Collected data
· · ·
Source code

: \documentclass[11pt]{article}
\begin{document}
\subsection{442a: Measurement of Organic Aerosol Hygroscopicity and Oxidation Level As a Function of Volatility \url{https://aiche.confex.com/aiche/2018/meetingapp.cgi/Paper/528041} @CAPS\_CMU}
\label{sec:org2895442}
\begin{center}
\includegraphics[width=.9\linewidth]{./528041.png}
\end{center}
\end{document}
· · ·
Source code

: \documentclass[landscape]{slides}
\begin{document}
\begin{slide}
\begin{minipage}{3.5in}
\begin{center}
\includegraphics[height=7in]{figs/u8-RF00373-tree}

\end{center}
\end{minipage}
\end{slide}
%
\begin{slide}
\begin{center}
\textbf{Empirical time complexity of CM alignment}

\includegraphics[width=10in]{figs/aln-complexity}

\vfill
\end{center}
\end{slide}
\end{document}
· · ·
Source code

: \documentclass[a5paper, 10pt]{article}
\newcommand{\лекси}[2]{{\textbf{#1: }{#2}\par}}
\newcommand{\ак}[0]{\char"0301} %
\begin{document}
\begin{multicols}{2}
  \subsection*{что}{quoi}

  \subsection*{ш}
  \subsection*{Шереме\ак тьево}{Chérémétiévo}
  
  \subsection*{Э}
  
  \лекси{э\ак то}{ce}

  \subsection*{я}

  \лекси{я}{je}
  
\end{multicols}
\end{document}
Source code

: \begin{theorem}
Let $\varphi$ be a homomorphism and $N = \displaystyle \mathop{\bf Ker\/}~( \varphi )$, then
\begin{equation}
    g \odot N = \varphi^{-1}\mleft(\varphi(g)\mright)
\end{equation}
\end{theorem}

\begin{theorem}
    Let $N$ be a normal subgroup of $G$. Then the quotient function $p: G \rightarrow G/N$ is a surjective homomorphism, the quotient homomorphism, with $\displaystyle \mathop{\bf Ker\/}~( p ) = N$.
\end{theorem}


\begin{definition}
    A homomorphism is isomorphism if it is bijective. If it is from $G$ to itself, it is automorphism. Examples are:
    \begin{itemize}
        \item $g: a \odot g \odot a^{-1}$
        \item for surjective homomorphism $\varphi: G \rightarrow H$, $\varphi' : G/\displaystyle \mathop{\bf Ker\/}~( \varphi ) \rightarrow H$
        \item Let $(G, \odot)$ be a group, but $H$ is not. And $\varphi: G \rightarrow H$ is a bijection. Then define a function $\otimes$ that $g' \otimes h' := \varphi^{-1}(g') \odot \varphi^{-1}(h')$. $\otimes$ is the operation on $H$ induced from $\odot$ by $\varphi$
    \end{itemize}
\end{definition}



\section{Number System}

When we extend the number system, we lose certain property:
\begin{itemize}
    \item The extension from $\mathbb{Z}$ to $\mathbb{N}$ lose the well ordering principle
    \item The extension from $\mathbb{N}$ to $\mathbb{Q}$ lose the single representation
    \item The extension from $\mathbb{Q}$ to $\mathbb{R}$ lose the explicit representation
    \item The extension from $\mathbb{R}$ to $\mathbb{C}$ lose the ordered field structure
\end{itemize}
· · ·
▶ Description of the task:
Answer with one number only, the count of lines in the entries above that hold the string "itemize".

▶ Solution to the exercise:
4